Я не могу сказать, что живу так постоянно, но у меня есть сознание, что только теперешний момент существует, только этот человек, с которым я нахожусь, существует, только какое-то дело, которое сейчас происходит в пределах этого мига по отношению к этому человеку, имеет окончательное значение. Мы этого не поймаем больше, потому что планируем, у нас прошлое есть, будущее есть, а у ребенка: я сейчас играю в солдатики, это наполеоновская армия; или я читаю книгу – я весь в нее ушел, ничего на свете не существует… Этим можно пользоваться, чтобы помочь ему научиться молиться глубоко, не обращаясь к Богу, Который «где-то такое», а говоря с Ним, как он говорит с солдатиком или как он говорит (простите!) с кошкой, с которой сейчас играет. Вот тут, тут. И это не обязательно выражается в речах больших».

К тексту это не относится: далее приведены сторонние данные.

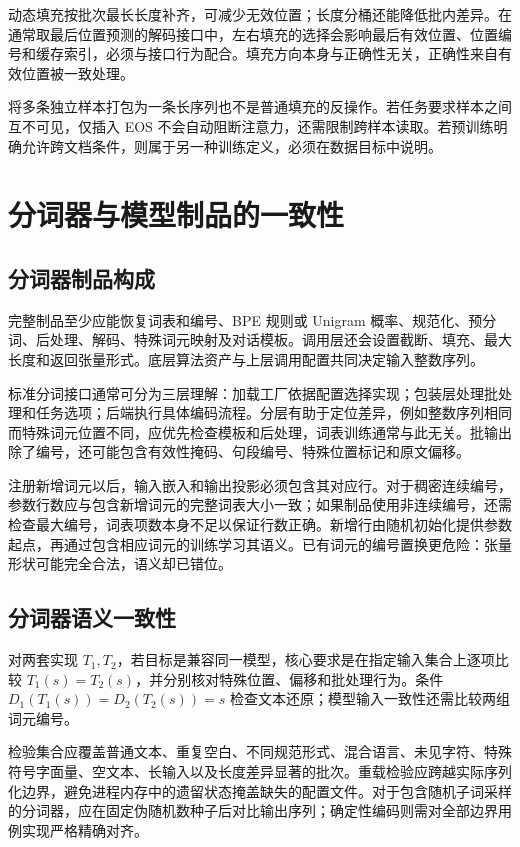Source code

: \documentclass[../textbook.tex]{subfiles}
\begin{document}
动态填充按批次最长长度补齐，可减少无效位置；长度分桶还能降低批内差异。在通常取最后位置预测的解码接口中，左右填充的选择会影响最后有效位置、位置编号和缓存索引，必须与接口行为配合。填充方向本身与正确性无关，正确性来自有效位置被一致处理。

将多条独立样本打包为一条长序列也不是普通填充的反操作。若任务要求样本之间互不可见，仅插入 EOS 不会自动阻断注意力，还需限制跨样本读取。若预训练明确允许跨文档条件，则属于另一种训练定义，必须在数据目标中说明。

\section{分词器与模型制品的一致性}

\subsection{分词器制品构成}
完整制品至少应能恢复词表和编号、BPE 规则或 Unigram 概率、规范化、预分词、后处理、解码、特殊词元映射及对话模板。调用层还会设置截断、填充、最大长度和返回张量形式。底层算法资产与上层调用配置共同决定输入整数序列。

标准分词接口通常可分为三层理解：加载工厂依据配置选择实现；包装层处理批处理和任务选项；后端执行具体编码流程。分层有助于定位差异，例如整数序列相同而特殊词元位置不同，应优先检查模板和后处理，词表训练通常与此无关。批输出除了编号，还可能包含有效性掩码、句段编号、特殊位置标记和原文偏移。

注册新增词元以后，输入嵌入和输出投影必须包含其对应行。对于稠密连续编号，参数行数应与包含新增词元的完整词表大小一致；如果制品使用非连续编号，还需检查最大编号，词表项数本身不足以保证行数正确。新增行由随机初始化提供参数起点，再通过包含相应词元的训练学习其语义。已有词元的编号置换更危险：张量形状可能完全合法，语义却已错位。

\subsection{分词器语义一致性}
对两套实现 $T_1,T_2$，若目标是兼容同一模型，核心要求是在指定输入集合上逐项比较 $T_1(s)=T_2(s)$，并分别核对特殊位置、偏移和批处理行为。条件 $D_1(T_1(s))=D_2(T_2(s))=s$ 检查文本还原；模型输入一致性还需比较两组词元编号。

检验集合应覆盖普通文本、重复空白、不同规范形式、混合语言、未见字符、特殊符号字面量、空文本、长输入以及长度差异显著的批次。重载检验应跨越实际序列化边界，避免进程内存中的遗留状态掩盖缺失的配置文件。对于包含随机子词采样的分词器，应在固定伪随机数种子后对比输出序列；确定性编码则需对全部边界用例实现严格精确对齐。
\end{document}
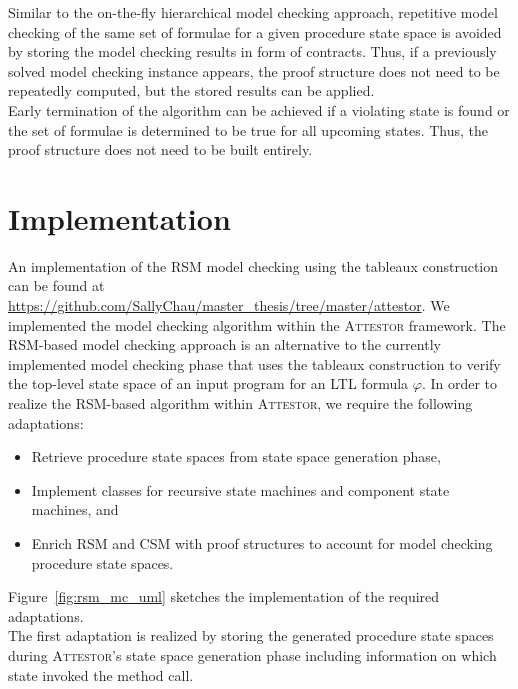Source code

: \documentclass[a4paper, 12pt, twoside]{report}
\begin{document}
	Similar to the on-the-fly hierarchical model checking approach, repetitive model checking of the same set of formulae for a given procedure state space is avoided by storing the model checking results in form of contracts. Thus, if a previously solved model checking instance appears, the proof structure does not need to be repeatedly computed, but the stored results can be applied.\\
	
	Early termination of the algorithm can be achieved if a violating state is found or the set of formulae is determined to be true for all upcoming states. Thus, the proof structure does not need to be built entirely.
	
	\section{Implementation}
	
	An implementation of the RSM model checking using the tableaux construction can be found at \url{https://github.com/SallyChau/master_thesis/tree/master/attestor}. We implemented the model checking algorithm within the \textsc{Attestor} framework. The RSM-based model checking approach is an alternative to the currently implemented model checking phase that uses the tableaux construction to verify the top-level state space of an input program for an LTL formula $\varphi$. In order to realize the RSM-based algorithm within \textsc{Attestor}, we require the following adaptations:
	\begin{itemize}
		\item Retrieve procedure state spaces from state space generation phase,
		\item Implement classes for recursive state machines and component state machines, and
		\item Enrich RSM and CSM with proof structures to account for model checking procedure state spaces.
	\end{itemize}	
	
	Figure~\ref{fig:rsm_mc_uml} sketches the implementation of the required adaptations.\\

	The first adaptation is realized by storing the generated procedure state spaces during \textsc{Attestor}'s state space generation phase including information on which state invoked the method call.\\
	
\end{document}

(Митрополит Антоний Сурожский. «Семья и брак»)
Надо ли беспокоиться за детей?
Святитель Игнатий (Брянчанинов)
«Отчего, мама, ты так сильно беспокоишься обо мне?» Оттого, душенька, что у мамы слаба вера в Бога, Который воспретил суетные попечения, не приносящие и не могущие принести никакой пользы, производящие только беспокойство и смущение, расстраивающие душу и тело. Немощный человек хочет действовать и действовать; хочет действовать по-своему, хочет действовать и там, где действие невозможно для него. Повсюду он простер бы свою сильную руку; везде бы указал образ действия по своему мудрейшему соображению. Признать Бога деятелем достаточно могущественным и разумным, на этом основании постоянно прибегать к Богу молитвою он не хочет.
Священник Константин Островский Это обычное наше заблуждение, что если бы был рядом, то все бы я устроил, все было бы хорошо. На самом деле, если уж Бог захочет попустить какую-то скорбь, она совершится и в нашем присутствии. Мы должны укорять себя, каяться и исправляться, когда действительно можем помочь и не помогаем, а если у нас нет возможности помочь при всем желании, то не нужно и угрызаться попусту. В таких угрызениях есть гордость, самонадеянность и неверие в промысл Божий.